The poems range widely from focussing on young sons to aging relatives to romantic love. But he primary topic is motherhood, and in the section “(Palimpsest),” which is preceded by the poem “Letter to my mother” (surely connected), Scowcroft uses the technique of the palimpsest to uncover the mysterious secret of child abuse that has gone through at least two generations. The palimpsest gives the series of poems a dreamy (or perhaps nightmarish) quality in which memory fades in and out and the awfulness of abuse is approached and then retreated from—as one imagines it would be psychologically. This section has 16 poems, and they move beautifully back and forth in time and with varying degrees of concreteness.
The book has an intriguing structural device: each of the four main sections has a quotation from Christopher Alexander’s The Timeless Way of Building, along with a small illustration. The first quotation alludes to the overall themes of the collection—that a certain kind of order results in buildings that “will be the forests and meadows of the human heart.” Scowcroft develops the concept somewhat in revers: that the human heart becomes the housing we inhabit. Sometimes the housing fails us, but the truth will out sooner or later. In “(Palimpsest)” a mother and daughter discover that they have been assaulted by the same man. Instead of delving into the reasons why the daughter is not warned, the two simply move on as there isn’t really anything they can say. The daughter expects her revelation to result in an apology; instead the mother confesses her own trauma. The speaker notes:
What she said instead was, He did that to me too.

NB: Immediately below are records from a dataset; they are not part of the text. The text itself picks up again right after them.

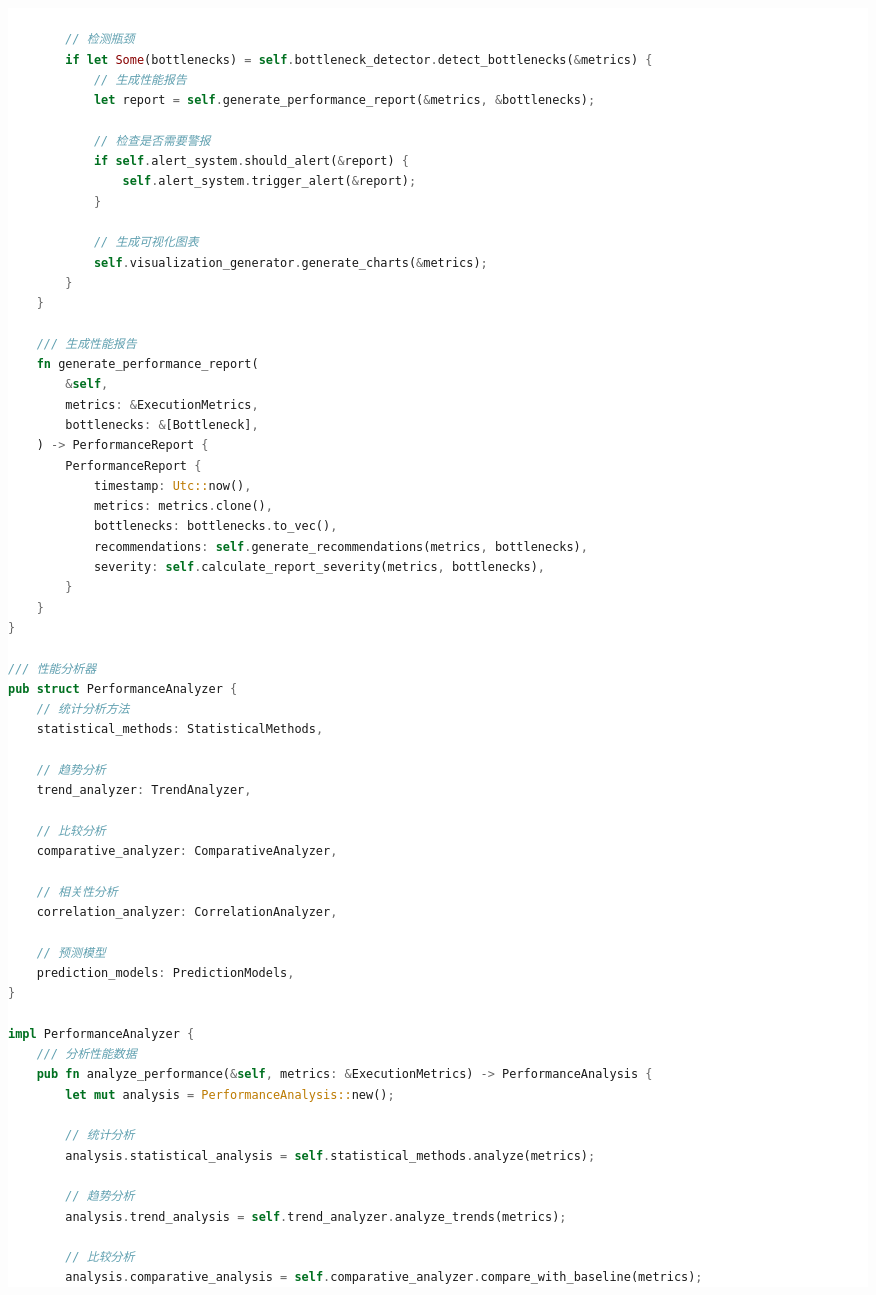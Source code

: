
 ```rust
        
        // 检测瓶颈
        if let Some(bottlenecks) = self.bottleneck_detector.detect_bottlenecks(&metrics) {
            // 生成性能报告
            let report = self.generate_performance_report(&metrics, &bottlenecks);
            
            // 检查是否需要警报
            if self.alert_system.should_alert(&report) {
                self.alert_system.trigger_alert(&report);
            }
            
            // 生成可视化图表
            self.visualization_generator.generate_charts(&metrics);
        }
    }
    
    /// 生成性能报告
    fn generate_performance_report(
        &self,
        metrics: &ExecutionMetrics,
        bottlenecks: &[Bottleneck],
    ) -> PerformanceReport {
        PerformanceReport {
            timestamp: Utc::now(),
            metrics: metrics.clone(),
            bottlenecks: bottlenecks.to_vec(),
            recommendations: self.generate_recommendations(metrics, bottlenecks),
            severity: self.calculate_report_severity(metrics, bottlenecks),
        }
    }
}

/// 性能分析器
pub struct PerformanceAnalyzer {
    // 统计分析方法
    statistical_methods: StatisticalMethods,
    
    // 趋势分析
    trend_analyzer: TrendAnalyzer,
    
    // 比较分析
    comparative_analyzer: ComparativeAnalyzer,
    
    // 相关性分析
    correlation_analyzer: CorrelationAnalyzer,
    
    // 预测模型
    prediction_models: PredictionModels,
}

impl PerformanceAnalyzer {
    /// 分析性能数据
    pub fn analyze_performance(&self, metrics: &ExecutionMetrics) -> PerformanceAnalysis {
        let mut analysis = PerformanceAnalysis::new();
        
        // 统计分析
        analysis.statistical_analysis = self.statistical_methods.analyze(metrics);
        
        // 趋势分析
        analysis.trend_analysis = self.trend_analyzer.analyze_trends(metrics);
        
        // 比较分析
        analysis.comparative_analysis = self.comparative_analyzer.compare_with_baseline(metrics);
```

The moment during which all oxygen
departed the planet only seemed long. I’ve
never told anyone that, she added.
Scowcroft ends the exchange in a surprising but utterly believable way.
The poems about the speaker’s own sons manage to stay tough and unsentimental while retaining the loving concern the mother has. When one child cuts open his knee and needs stitches, the mother considers the response of the tired emergency room doctor, and then goes on to wonder how long it will be that her son seeks her protection:
[ . . . ] When will it stop, this
abject, necessary collapse against my chest,
how many more times will he accept this intimate comfort
before his body closes around itself in its perfection[.]
And naturally, she wonders in another poem how she can promise to protect him, and she comes to the realization that all she can do is “open [her] mouth, / and believe.”
The book is a bit uneven. “Rough translation of Ronsard’s Mignonne” doesn’t quite fit, and some of the poems could use tightening, but overall, the variety and delicate pacing demonstrate a writer in control of her material.